At just after 12, I drove into Wellington to the bike shop, and took delivery of bike and Lekkie motor kit. I hung the bike off the back of the Honda. It wasn’t as bad as it looks in the photo, it only stuck out about 200mm each side!
I got home about 1.10, and spent a happy 30-40 minutes unboxing the motor and battery, and trying things against the bike to see if there were any show stopping problems. Only one definite problem popped up, the speed sensor wire was designed for a normal bike, so was 30cm short to reach the back wheel of the cargo bike. The rest of the wiring looked a bit short, but until I actually put everything on the bike, it was hard to be definite. I attached the battery bracket to the downtube, and put the battery on charge.

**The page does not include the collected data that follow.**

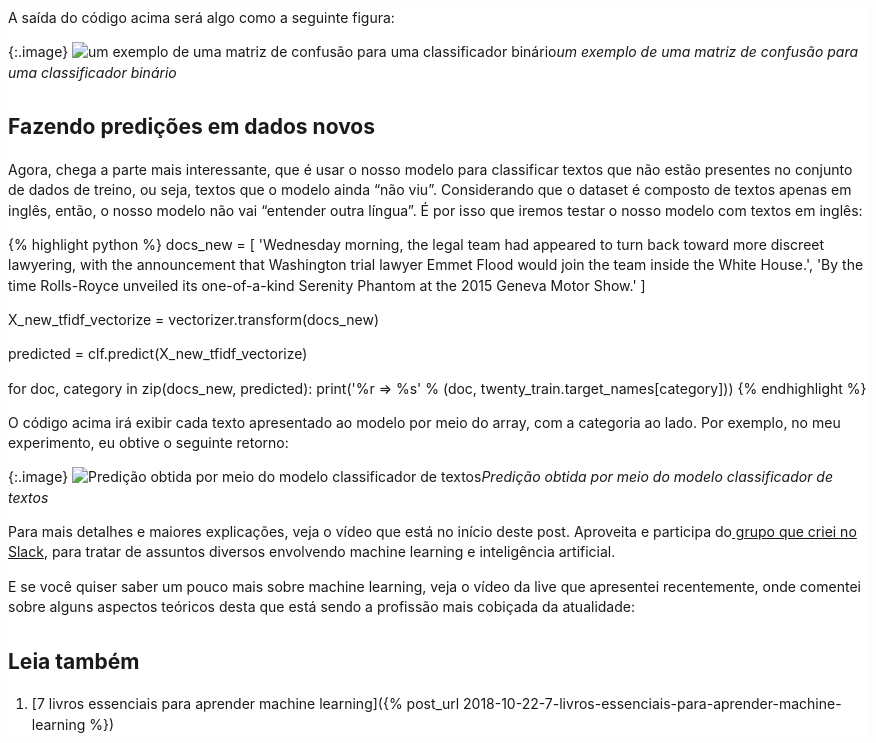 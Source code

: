 A saída do código acima será algo como a seguinte figura:

{:.image}
![um exemplo de uma matriz de confusão para uma classificador binário](https://cdn-images-1.medium.com/max/2000/1*zjeRqyzr0MxzFhC4NI2row.png)*um exemplo de uma matriz de confusão para uma classificador binário*

## Fazendo predições em dados novos

Agora, chega a parte mais interessante, que é usar o nosso modelo para classificar textos que não estão presentes no conjunto de dados de treino, ou seja, textos que o modelo ainda “não viu”. Considerando que o dataset é composto de textos apenas em inglês, então, o nosso modelo não vai “entender outra língua”. É por isso que iremos testar o nosso modelo com textos em inglês:

{% highlight python %}
docs_new = [
    'Wednesday morning, the legal team had appeared to turn back toward more discreet lawyering, with the announcement that Washington trial lawyer Emmet Flood would join the team inside the White House.',
    'By the time Rolls-Royce unveiled its one-of-a-kind Serenity Phantom at the 2015 Geneva Motor Show.'
]

X_new_tfidf_vectorize = vectorizer.transform(docs_new)

predicted = clf.predict(X_new_tfidf_vectorize)

for doc, category in zip(docs_new, predicted):
	print('%r => %s' % (doc, twenty_train.target_names[category]))
{% endhighlight %}

O código acima irá exibir cada texto apresentado ao modelo por meio do array, com a categoria ao lado. Por exemplo, no meu experimento, eu obtive o seguinte retorno:

{:.image}
![Predição obtida por meio do modelo classificador de textos](https://cdn-images-1.medium.com/max/2000/1*Ypu6vhfHfcrc_8XoT4ngXA.png)*Predição obtida por meio do modelo classificador de textos*

Para mais detalhes e maiores explicações, veja o vídeo que está no início deste post. Aproveita e participa do[ grupo que criei no Slack](https://join.slack.com/t/falandosobreia/shared_invite/enQtMzI4NjkzMjI1NjgyLTZlN2VhN2VkMzc2MjYxNDYzOWZkNWEzZWQ5MmM5NDA2NWFmYzFlNTVjMmUxMzQyMGYwOTk4Y2JhNTI0ZjNmYzg), para tratar de assuntos diversos envolvendo machine learning e inteligência artificial.

E se você quiser saber um pouco mais sobre machine learning, veja o vídeo da live que apresentei recentemente, onde comentei sobre alguns aspectos teóricos desta que está sendo a profissão mais cobiçada da atualidade:

<div class="video-container">
	<center><iframe width="560" height="315" src="https://www.youtube.com/embed/WgUrONLhons" frameborder="0" allowfullscreen></iframe></center>
</div>

## Leia também

1. [7 livros essenciais para aprender machine learning]({% post_url 2018-10-22-7-livros-essenciais-para-aprender-machine-learning %})
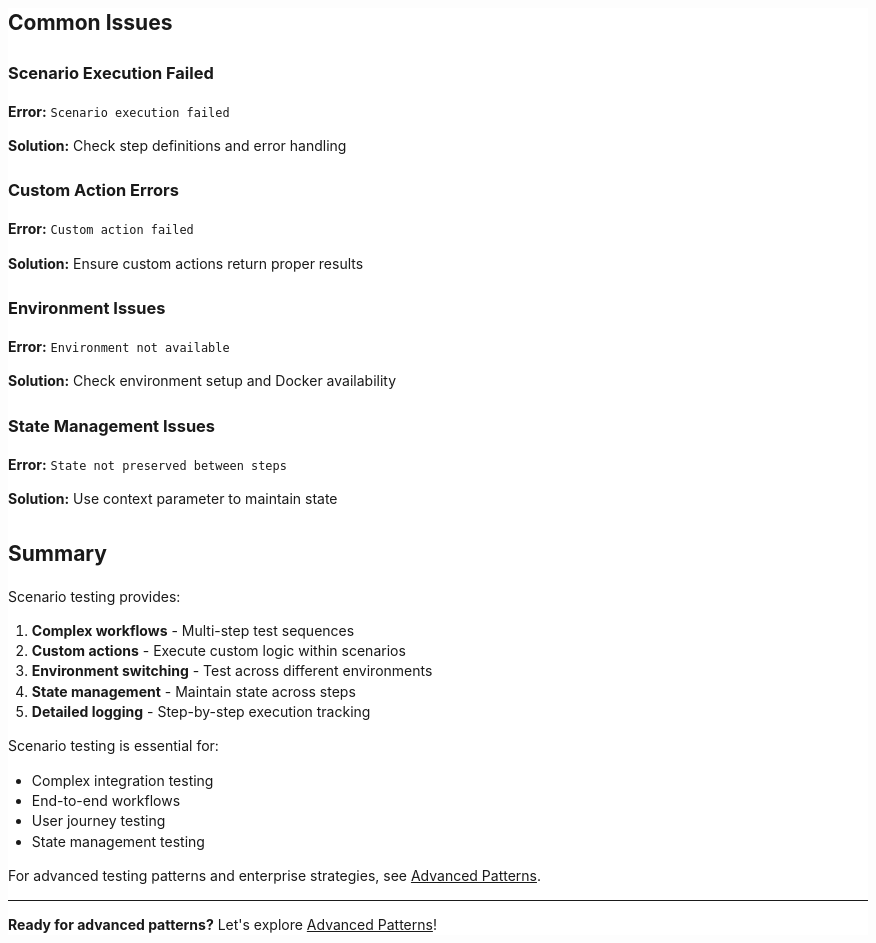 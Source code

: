 ## Common Issues

### Scenario Execution Failed

**Error:** `Scenario execution failed`

**Solution:** Check step definitions and error handling

### Custom Action Errors

**Error:** `Custom action failed`

**Solution:** Ensure custom actions return proper results

### Environment Issues

**Error:** `Environment not available`

**Solution:** Check environment setup and Docker availability

### State Management Issues

**Error:** `State not preserved between steps`

**Solution:** Use context parameter to maintain state

## Summary

Scenario testing provides:

1. **Complex workflows** - Multi-step test sequences
2. **Custom actions** - Execute custom logic within scenarios
3. **Environment switching** - Test across different environments
4. **State management** - Maintain state across steps
5. **Detailed logging** - Step-by-step execution tracking

Scenario testing is essential for:
- Complex integration testing
- End-to-end workflows
- User journey testing
- State management testing

For advanced testing patterns and enterprise strategies, see [Advanced Patterns](./advanced-patterns.md).

---

**Ready for advanced patterns?** Let's explore [Advanced Patterns](./advanced-patterns.md)!
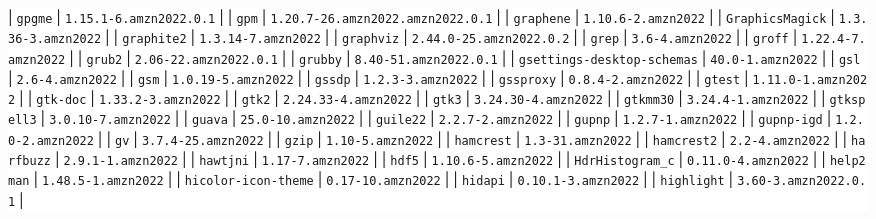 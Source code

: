 | `gpgme` | `1.15.1-6.amzn2022.0.1` | 
| `gpm` | `1.20.7-26.amzn2022.amzn2022.0.1` | 
| `graphene` | `1.10.6-2.amzn2022` | 
| `GraphicsMagick` | `1.3.36-3.amzn2022` | 
| `graphite2` | `1.3.14-7.amzn2022` | 
| `graphviz` | `2.44.0-25.amzn2022.0.2` | 
| `grep` | `3.6-4.amzn2022` | 
| `groff` | `1.22.4-7.amzn2022` | 
| `grub2` | `2.06-22.amzn2022.0.1` | 
| `grubby` | `8.40-51.amzn2022.0.1` | 
| `gsettings-desktop-schemas` | `40.0-1.amzn2022` | 
| `gsl` | `2.6-4.amzn2022` | 
| `gsm` | `1.0.19-5.amzn2022` | 
| `gssdp` | `1.2.3-3.amzn2022` | 
| `gssproxy` | `0.8.4-2.amzn2022` | 
| `gtest` | `1.11.0-1.amzn2022` | 
| `gtk-doc` | `1.33.2-3.amzn2022` | 
| `gtk2` | `2.24.33-4.amzn2022` | 
| `gtk3` | `3.24.30-4.amzn2022` | 
| `gtkmm30` | `3.24.4-1.amzn2022` | 
| `gtkspell3` | `3.0.10-7.amzn2022` | 
| `guava` | `25.0-10.amzn2022` | 
| `guile22` | `2.2.7-2.amzn2022` | 
| `gupnp` | `1.2.7-1.amzn2022` | 
| `gupnp-igd` | `1.2.0-2.amzn2022` | 
| `gv` | `3.7.4-25.amzn2022` | 
| `gzip` | `1.10-5.amzn2022` | 
| `hamcrest` | `1.3-31.amzn2022` | 
| `hamcrest2` | `2.2-4.amzn2022` | 
| `harfbuzz` | `2.9.1-1.amzn2022` | 
| `hawtjni` | `1.17-7.amzn2022` | 
| `hdf5` | `1.10.6-5.amzn2022` | 
| `HdrHistogram_c` | `0.11.0-4.amzn2022` | 
| `help2man` | `1.48.5-1.amzn2022` | 
| `hicolor-icon-theme` | `0.17-10.amzn2022` | 
| `hidapi` | `0.10.1-3.amzn2022` | 
| `highlight` | `3.60-3.amzn2022.0.1` |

Lynn cam home and I made lunch, and rushed back downstairs about 2:45 and started work.
First, remove the original cranks, chain wheel and bottom bracket, and remove the pedals from the cranks.
Check the bottom bracket tube for interferences inside, and then slide the motor through the tube. Add the left hand side bracket, which sort of completes the construction of the motor, gearbox and bottom bracket. Lift motor into position, and tighten up bottom bracket nut and two setscrews. Add the pretty locknut to finish the job off.
Around the other side, attach the supplied chain ring (46 teeth), as the original chainring (38 teeth) had a different mounting hole pattern. Add the chain guard, cranks and the original pedals.
I connected the motor to the battery bracket, and the wiring harness for the rest of the peripherals to the motor, and roughly cable tied it all in place.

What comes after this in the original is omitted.